> **To do**
Find "- [Google](https://google.com)" in the records that follow; print that line and each subsequent line through the last one, verbatim and with nothing added.

> **Stored data entries**
▶

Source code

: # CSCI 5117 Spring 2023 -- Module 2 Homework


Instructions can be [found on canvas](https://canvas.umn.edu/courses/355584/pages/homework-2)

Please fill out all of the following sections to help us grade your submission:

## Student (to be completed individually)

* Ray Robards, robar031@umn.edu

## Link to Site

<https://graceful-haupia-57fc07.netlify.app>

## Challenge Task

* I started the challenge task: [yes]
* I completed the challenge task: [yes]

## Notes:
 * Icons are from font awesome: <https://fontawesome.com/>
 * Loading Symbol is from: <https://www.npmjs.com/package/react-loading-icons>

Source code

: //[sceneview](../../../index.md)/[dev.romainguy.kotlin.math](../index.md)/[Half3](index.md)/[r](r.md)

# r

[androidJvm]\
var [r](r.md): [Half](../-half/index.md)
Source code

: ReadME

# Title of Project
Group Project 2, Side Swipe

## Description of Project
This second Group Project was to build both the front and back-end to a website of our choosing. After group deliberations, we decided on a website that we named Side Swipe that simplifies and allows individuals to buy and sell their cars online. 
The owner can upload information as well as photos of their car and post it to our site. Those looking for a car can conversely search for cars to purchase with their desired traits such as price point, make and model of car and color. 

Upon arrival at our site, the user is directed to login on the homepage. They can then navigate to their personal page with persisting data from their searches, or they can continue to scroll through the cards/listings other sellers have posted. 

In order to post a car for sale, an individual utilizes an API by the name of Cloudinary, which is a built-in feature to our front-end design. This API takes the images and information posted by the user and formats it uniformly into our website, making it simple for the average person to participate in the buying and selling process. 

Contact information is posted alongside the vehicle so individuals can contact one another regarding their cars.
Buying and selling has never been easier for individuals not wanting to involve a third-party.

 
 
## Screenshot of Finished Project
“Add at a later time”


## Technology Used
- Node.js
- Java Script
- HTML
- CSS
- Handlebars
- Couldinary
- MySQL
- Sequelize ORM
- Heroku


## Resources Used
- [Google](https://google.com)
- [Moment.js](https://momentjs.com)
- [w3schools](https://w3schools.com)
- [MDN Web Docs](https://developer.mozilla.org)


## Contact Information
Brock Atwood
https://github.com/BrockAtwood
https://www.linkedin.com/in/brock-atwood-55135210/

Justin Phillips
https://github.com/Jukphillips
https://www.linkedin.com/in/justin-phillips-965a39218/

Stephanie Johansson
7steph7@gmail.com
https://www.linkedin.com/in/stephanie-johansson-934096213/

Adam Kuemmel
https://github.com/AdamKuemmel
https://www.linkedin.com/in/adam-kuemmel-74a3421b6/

◀

> **Task answer**
- [Google](https://google.com)
- [Moment.js](https://momentjs.com)
- [w3schools](https://w3schools.com)
- [MDN Web Docs](https://developer.mozilla.org)


## Contact Information
Brock Atwood
https://github.com/BrockAtwood
https://www.linkedin.com/in/brock-atwood-55135210/

Justin Phillips
https://github.com/Jukphillips
https://www.linkedin.com/in/justin-phillips-965a39218/

Stephanie Johansson
7steph7@gmail.com
https://www.linkedin.com/in/stephanie-johansson-934096213/

Adam Kuemmel
https://github.com/AdamKuemmel
https://www.linkedin.com/in/adam-kuemmel-74a3421b6/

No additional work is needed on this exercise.